Bishops Back Male-Only Priesthood
WASHINGTON — In the latest draft of a disputed statement, a panel of U.S. Catholic bishops condemns sexism but, under Vatican pressure, has softened its discussion of altar girls and admitting women as deacons.
In the statement released today, the bishops, while defending the church’s tradition of a male priesthood, also assert that the willingness of priesthood candidates to treat women as equals should be considered.
The committee did not give in to the demands of some top church leaders that its pastoral letter, the highest-level teaching that can be issued by a national bishops conference, be downgraded to a pastoral statement, which would have less authority.

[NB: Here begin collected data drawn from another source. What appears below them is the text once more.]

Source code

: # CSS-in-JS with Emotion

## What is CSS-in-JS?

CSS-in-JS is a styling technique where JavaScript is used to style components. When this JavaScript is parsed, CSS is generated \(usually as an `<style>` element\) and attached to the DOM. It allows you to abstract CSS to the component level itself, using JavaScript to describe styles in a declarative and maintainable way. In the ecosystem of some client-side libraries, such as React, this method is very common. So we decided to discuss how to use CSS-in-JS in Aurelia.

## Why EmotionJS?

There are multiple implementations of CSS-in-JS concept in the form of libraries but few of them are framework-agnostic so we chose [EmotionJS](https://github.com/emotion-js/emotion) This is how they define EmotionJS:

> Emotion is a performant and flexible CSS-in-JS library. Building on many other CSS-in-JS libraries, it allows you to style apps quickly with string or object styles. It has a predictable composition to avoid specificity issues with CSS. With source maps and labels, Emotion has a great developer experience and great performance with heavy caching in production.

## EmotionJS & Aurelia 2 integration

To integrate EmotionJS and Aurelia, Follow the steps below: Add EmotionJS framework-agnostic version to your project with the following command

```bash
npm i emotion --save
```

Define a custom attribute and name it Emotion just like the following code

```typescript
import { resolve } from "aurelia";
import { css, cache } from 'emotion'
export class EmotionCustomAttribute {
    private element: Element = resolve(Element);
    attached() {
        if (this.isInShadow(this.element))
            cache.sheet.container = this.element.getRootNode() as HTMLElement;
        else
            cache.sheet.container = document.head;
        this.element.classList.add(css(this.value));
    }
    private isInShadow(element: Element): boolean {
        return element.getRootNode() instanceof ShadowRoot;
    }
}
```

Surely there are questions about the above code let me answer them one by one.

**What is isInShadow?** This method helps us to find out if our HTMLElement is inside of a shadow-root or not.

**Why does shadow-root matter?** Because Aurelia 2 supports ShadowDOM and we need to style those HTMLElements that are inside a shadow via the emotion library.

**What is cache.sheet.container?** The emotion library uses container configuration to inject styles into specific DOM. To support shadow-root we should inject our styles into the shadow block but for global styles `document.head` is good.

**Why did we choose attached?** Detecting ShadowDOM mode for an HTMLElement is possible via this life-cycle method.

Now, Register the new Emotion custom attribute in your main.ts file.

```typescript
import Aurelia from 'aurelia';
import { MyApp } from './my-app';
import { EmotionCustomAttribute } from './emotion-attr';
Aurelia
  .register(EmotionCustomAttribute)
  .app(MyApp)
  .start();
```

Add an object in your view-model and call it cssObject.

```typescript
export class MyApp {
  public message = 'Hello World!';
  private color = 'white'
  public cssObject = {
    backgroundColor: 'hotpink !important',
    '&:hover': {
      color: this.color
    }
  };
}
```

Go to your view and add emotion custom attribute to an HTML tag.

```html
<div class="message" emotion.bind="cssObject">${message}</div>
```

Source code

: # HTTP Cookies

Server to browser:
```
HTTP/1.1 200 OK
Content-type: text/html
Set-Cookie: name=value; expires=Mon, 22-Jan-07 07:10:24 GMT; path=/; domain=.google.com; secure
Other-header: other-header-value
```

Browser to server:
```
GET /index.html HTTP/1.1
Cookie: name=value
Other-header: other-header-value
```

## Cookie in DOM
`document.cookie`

“This is not a revolutionary document. It’s a modest first step,” said Bishop Joseph L. Imesch of Joliet, Ill., who heads the drafting committee. He called the document a step toward “listening to the concerns of women and including them more and more in church affairs.”
The 81-page pastoral letter will be debated by the full body of bishops when they meet in June at the University of Notre Dame. It is expected to be voted on at the bishops’ November meeting in Washington.
The document condemns what it calls “the sin of sexism” in both church and society. Yet it affirms the view of Pope John Paul II that Christ called only men to the priesthood. “This constant practice constitutes a tradition which witnesses to the mind of Christ and is therefore, normative,” the letter says.
The letter was immediately criticized as unacceptable by a leading advocate of women’s ordination.
Ruth Fitzpatrick of the Women’s Ordination Conference, which claims 4,000 members, said her group would like the bishops to say that women are “called by God to minister fully in the Roman Catholic Church. If they can’t say that,” she said, “they should say nothing.”
The document, “Called To Be One in Christ,” has a contentious eight-year history, delayed both by criticism from women that the subject was inappropriate for an all-male hierarchy and by Vatican concerns that the U.S. church would move too far too fast in advancing women’s issues.
The new draft appears, however, to tone down some passages that offended church conservatives.